Avant la musique, je vivais les mêmes sensations fortes en jouant
au foot ou en tombant amoureux d'une fille dans la cour de l'école.
Au tennis, j'étais trop émotif, je piquais des crises
de nerfs quand on me volait un point. Par protection, je me suis très
tôt réfugié dans le rêve éveillé
C'est même devenu un système de défense, presque
mécanique. J'ai toujours été inadapté,
c'est pour ça que le groupe compte tant : personne n'a essayé
de me formater
Ce groupe, c'est une manière de continuer,
sans me faire engueuler, d'être turbulent - que ce soit donner
des concerts, escalader des grues la nuit ou faire du saut à
l'élastique. Ce n'est pas un truc qui m'est tombé dessus
à 18 ans, comme une crise d'acné. Aujourd'hui encore,
je suis à fond, sur tout : ce que je suis sur scène,
je le suis en privé. Quand je pars en vacances, c'est avec
mon skate et ma planche de surf, pas une chaise longue. J'ai besoin
de me prendre des claques, de décharges électriques.
C'est une addiction
Dans ton livre, le thème
de l'enfance, de l'innocence, est très présent. Peut-on
être nostalgique si jeune ?
Beaucoup d'enfants sont cons, il n'y a pas de nostalgie, d'idéalisation
de l'enfance. Mais j'aime me souvenir de cette liberté brute
- à la fois drôle et cruelle - que l'on ressentait avant
d'être marqués socialement. Je regarde les gens dans
la rue et je me dis : " Qu'est-ce qui s'est passé ? A
quel moment a-t-elle décidé de mettre des chaussures
de vieille ? " Je cherche à protéger la magie,
à fonctionner avec du spontané, de l'instinct. Ce n'est
jamais régressif : je ne vais pas regarder Casimir toute la
journée. Quand je chante sur Goldorak, c'est un Goldorak érotique
qui, à la fin, se fait écraser par une voiture. Je ne
peux pas être nostalgique de mon enfance : on s'est trop moqué
de moi en raison de ma taille et de mes cheveux roux.

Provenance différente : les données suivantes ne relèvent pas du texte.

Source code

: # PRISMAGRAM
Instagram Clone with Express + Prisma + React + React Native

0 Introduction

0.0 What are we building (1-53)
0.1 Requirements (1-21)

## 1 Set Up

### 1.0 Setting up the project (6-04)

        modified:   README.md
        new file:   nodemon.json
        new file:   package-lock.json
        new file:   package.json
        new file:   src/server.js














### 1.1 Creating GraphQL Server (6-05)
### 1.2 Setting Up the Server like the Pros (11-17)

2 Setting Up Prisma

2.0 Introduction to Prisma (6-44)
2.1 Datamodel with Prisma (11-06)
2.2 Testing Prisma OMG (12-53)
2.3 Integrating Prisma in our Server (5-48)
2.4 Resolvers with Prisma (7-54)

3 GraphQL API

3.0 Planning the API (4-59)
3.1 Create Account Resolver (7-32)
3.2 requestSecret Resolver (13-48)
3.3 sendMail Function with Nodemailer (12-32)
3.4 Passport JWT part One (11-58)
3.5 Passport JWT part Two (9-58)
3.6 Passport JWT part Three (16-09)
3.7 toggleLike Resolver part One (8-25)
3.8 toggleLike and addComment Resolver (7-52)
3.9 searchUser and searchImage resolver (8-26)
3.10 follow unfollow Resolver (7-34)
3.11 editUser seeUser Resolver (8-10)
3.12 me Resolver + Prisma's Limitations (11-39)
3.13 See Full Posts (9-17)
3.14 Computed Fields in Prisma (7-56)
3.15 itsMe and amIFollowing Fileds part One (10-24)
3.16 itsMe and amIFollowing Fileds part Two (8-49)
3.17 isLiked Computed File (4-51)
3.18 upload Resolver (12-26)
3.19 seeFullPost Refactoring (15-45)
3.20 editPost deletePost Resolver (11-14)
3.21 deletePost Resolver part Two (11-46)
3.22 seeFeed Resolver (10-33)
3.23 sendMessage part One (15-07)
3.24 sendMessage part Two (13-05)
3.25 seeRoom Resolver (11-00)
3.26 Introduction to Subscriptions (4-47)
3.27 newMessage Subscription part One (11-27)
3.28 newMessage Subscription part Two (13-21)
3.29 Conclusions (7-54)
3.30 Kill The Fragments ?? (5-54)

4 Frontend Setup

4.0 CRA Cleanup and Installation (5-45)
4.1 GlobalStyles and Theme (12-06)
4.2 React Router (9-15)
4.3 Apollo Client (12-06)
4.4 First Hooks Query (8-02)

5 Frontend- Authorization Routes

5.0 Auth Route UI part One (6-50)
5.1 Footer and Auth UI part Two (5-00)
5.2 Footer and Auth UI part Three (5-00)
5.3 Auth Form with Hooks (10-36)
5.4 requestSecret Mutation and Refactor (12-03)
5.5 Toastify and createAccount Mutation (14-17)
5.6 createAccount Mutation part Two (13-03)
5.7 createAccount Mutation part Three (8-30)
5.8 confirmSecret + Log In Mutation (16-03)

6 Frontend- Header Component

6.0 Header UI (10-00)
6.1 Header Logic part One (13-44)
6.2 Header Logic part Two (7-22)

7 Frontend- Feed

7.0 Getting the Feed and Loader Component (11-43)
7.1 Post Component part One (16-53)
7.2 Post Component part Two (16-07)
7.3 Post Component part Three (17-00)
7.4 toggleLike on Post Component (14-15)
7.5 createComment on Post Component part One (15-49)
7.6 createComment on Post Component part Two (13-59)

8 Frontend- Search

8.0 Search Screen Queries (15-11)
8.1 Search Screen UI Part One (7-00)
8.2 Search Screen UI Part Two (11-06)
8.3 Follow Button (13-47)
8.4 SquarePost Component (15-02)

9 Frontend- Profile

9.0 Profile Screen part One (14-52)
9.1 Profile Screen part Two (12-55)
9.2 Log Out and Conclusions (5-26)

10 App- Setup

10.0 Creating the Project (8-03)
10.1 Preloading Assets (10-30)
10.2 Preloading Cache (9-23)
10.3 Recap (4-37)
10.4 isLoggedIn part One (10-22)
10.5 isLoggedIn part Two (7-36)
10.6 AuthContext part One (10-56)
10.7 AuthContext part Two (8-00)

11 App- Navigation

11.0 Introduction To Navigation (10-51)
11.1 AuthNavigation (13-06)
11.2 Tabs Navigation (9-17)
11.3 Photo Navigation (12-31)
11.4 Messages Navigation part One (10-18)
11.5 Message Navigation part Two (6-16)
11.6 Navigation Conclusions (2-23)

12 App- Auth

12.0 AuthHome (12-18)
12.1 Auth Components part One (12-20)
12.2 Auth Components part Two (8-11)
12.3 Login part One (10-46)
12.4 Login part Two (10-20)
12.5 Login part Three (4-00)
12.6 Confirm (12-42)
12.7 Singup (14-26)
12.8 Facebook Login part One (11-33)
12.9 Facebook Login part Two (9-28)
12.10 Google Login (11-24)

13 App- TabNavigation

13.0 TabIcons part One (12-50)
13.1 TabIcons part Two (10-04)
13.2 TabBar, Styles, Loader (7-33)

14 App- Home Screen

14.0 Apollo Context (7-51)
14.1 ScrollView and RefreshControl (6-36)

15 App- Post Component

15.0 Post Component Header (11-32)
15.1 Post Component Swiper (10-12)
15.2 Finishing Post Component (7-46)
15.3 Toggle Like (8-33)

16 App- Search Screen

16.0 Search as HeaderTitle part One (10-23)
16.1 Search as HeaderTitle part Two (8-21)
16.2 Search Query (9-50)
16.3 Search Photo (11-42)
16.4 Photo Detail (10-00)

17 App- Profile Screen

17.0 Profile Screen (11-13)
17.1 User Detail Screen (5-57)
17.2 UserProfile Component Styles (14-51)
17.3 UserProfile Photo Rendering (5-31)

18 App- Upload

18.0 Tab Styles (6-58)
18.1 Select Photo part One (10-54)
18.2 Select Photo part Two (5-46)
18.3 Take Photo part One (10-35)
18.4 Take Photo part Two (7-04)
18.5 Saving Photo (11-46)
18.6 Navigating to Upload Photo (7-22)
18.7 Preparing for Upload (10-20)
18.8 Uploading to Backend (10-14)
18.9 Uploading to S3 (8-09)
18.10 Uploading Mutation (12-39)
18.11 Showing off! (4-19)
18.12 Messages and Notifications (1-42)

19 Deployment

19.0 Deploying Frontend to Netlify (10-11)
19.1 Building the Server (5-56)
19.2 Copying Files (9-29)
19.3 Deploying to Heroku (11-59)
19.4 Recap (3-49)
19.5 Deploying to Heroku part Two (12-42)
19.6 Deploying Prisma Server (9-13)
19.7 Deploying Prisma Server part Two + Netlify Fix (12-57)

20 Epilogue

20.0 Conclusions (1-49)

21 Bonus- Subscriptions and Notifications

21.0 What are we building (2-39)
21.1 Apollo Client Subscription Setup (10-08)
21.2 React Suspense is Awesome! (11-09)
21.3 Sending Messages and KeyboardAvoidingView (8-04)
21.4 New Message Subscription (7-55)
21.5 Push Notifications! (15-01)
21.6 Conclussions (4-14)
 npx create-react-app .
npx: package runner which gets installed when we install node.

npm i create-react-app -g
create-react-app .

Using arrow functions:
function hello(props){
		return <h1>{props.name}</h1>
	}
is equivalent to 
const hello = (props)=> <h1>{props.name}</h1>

Tu souffres toujours de la discipline
?
La discipline, c'est ce que j'essaie de combattre en jouant dans un
groupe : protéger ma bulle, belle et accueillante. J'ai toujours
haï, dans la discipline, cette interdiction du ludique, du droit
à la différence. Je déteste les regards désapprobateurs
qu'on me jette quand je me balade en skate. Je me souviens m'être
engueulé avec un entraîneur, au foot, qui nous interdisait
de dribbler : ces atteintes me révoltent, parfois de manière
caricaturale. C'est pour ça qu'il y a tant de dérision
chez Dionysos : je suis tellement excessif que je suis ridicule.